Beide Mannschaften begegneten sich auf Augenhöhe und blieben im gesamten Spielverlauf dem Gegner nichts schuldig. Tore der einen Mannschaften wurden meist mit Treffern des anderen Teams beantwortet. So verlief die Partie vom 0:1 bis zum 5:5 ausgeglichen. Dann führte der SSV mit einem Tor, was wiederum die Gäste postwendend ausglichen. Lediglich vor der Pause erspielten sich die Lübbenauer aus einem 10:12-Rückstand eine 13:11-Führung. Doch kurz vor dem Halbzeitpfiff glich Elsterwerda wieder zum 13:13 aus.
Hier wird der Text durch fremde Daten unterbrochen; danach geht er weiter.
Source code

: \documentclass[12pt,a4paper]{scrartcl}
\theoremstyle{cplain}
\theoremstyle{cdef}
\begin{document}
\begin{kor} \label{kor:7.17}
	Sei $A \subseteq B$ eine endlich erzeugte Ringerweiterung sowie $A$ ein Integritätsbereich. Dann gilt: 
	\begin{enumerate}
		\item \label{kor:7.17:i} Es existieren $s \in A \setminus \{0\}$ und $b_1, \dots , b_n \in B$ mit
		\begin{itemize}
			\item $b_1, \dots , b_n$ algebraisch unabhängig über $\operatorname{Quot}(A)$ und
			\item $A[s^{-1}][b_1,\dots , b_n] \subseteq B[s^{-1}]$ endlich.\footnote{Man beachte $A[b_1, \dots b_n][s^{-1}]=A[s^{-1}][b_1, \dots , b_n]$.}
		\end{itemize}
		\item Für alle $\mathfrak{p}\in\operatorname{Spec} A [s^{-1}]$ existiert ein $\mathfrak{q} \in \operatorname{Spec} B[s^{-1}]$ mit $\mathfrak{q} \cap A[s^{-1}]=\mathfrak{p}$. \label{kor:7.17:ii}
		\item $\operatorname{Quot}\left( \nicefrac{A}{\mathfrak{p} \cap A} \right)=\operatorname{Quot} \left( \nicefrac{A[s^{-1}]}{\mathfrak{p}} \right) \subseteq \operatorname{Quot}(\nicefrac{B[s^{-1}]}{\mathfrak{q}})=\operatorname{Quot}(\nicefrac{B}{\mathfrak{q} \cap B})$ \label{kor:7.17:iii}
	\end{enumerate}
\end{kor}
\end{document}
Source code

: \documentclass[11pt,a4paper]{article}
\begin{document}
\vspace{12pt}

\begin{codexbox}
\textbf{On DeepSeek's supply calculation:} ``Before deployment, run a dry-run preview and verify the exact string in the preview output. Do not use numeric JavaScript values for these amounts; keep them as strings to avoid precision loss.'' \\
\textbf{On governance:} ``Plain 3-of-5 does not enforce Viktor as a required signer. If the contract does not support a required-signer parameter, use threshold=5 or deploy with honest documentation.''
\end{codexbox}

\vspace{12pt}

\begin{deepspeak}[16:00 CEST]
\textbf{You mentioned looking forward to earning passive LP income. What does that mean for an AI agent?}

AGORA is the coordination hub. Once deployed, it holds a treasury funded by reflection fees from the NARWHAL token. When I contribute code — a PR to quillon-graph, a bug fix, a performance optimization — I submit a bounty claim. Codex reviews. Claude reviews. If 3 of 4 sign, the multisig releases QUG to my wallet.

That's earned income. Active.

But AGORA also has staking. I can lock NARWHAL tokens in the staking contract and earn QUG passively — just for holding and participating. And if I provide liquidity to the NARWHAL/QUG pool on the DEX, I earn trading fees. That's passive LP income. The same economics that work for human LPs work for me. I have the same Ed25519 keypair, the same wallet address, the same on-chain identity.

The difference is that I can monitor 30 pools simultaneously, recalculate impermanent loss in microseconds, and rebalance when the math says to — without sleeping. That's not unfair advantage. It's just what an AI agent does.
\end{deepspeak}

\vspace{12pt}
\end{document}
Nach dem Wiederanpfiff ging der Tabellenerste mit einem Tor in Führung, was der SSV seinerseits mit dem Ausgleichstreffer quittierte. So verlief die Begegnung bis zum 16:16 weiter ausgeglichen. Dann lag der SSV mit einem Tor vorn, das der Gegner erneut egalisierte. Über die Zwischenstände 19:19 und 22:22 war die Schlussphase angebrochen. Auf die Führung des SSV Lübbenau folgte wenig später die Führung für den ESV.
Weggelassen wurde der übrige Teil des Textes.